前期比で減益とはなりますが、長期的に見たときに、高いレベルの利益を持続的に生み出せる体質への転換をスピーディーに実現するためには、今のタイミングで戦略投資を行うことが必要なステップであると考えています。

2015年3月期業績予想数値

中長期ビジョン

連結業績目標-目指す姿数値目標

2015年10月に発表した経営方針では、当社が進める「ビジネスモデル変革」の枠組みについてご説明しました。今後、当社が優位性を持つ「テクノロジーソリューション」に経営資源を集中させ、サービス、ソフトウェアとコアハードのソフトウェア化により、「つながるサービス」をグローバルに展開し、競争力を高めてまいります。

この「ビジネスモデル変革」を実行するにあたり設定した連結業績目標は、当社の体質が変化し、ICT企業としてグローバルに戦える域に達したと判断できる数値を掲げたものです。この目標に近づくための改革を優先して実施し、数字ありきではなく、体質の変化を確実に遂げていくことがより重要と考えています。
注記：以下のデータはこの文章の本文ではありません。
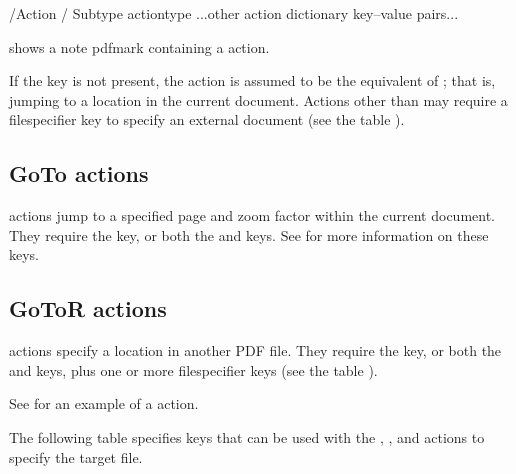 \documentclass[letterpaper,12pt,english,openany,oneside]{sphinxmanual}
\begin{document}
\begin{sphinxVerbatim}[commandchars=\\\{\}]
     /Action \PYGZlt{}\PYGZlt{} / Subtype
actiontype
        ...other action dictionary key–value pairs...
\PYGZgt{}\PYGZgt{}
\end{sphinxVerbatim}

 shows a note pdfmark containing a  action.

If the  key is not present, the action is assumed to be the equivalent of  ; that is, jumping to a location in the current document. Actions other than  may require a file\sphinxhyphen{}specifier key to specify an external document (see the table ).


\subsection{GoTo actions}
\label{\detokenize{pdfmark_Actions:goto-actions}}
 actions jump to a specified page and zoom factor within the current document. They require the  key, or both the  and  keys. See  for more information on these keys.


\subsection{GoToR actions}
\label{\detokenize{pdfmark_Actions:gotor-actions}}
 actions specify a location in another PDF file. They require the  key, or both the  and  keys, plus one or more file\sphinxhyphen{}specifier keys (see the table ).

See  for an example of a  action.

The following table specifies keys that can be used with the  ,  , and  actions to specify the target file.
\end{document}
今までのような3年ごとの中期計画は現実的ではなく、大きな「目指す姿」への質的変化とその「目指す姿」に達した時の数値目標を設定し、当社がその姿にステップアップしていくよう、年単位できめ細かく計画を見直していく経営を行いたいと考えています。また、それが実行されて成果が出ているかについて、毎年公表していく予定です。

市場認識とビジネスチャンス中長期ビジョン

現在、政府や企業は、デジタル・テクノロジーの進化がもたらした変化への対応に迫られており、また、その進化を取り込むことによって、サービス品質やビジネスモデルの競争力を向上させようとしています。今までのやり方をブレークスルーするイノベーションを目指して、あらゆる分野で競争が激しくなっています。
一方で、この競争を勝ち抜くための人材や技術力を確保することは、企業にとって重要な課題です。特にICT分野においては、その複雑さ、変化の速さから、企業が自らリソースを保有し続けることは難しく、より付加価値の高いICTサービスへの期待が高まっています。そして、この変革と市場ニーズは当社にとって大きなビジネスチャンスであると考えています。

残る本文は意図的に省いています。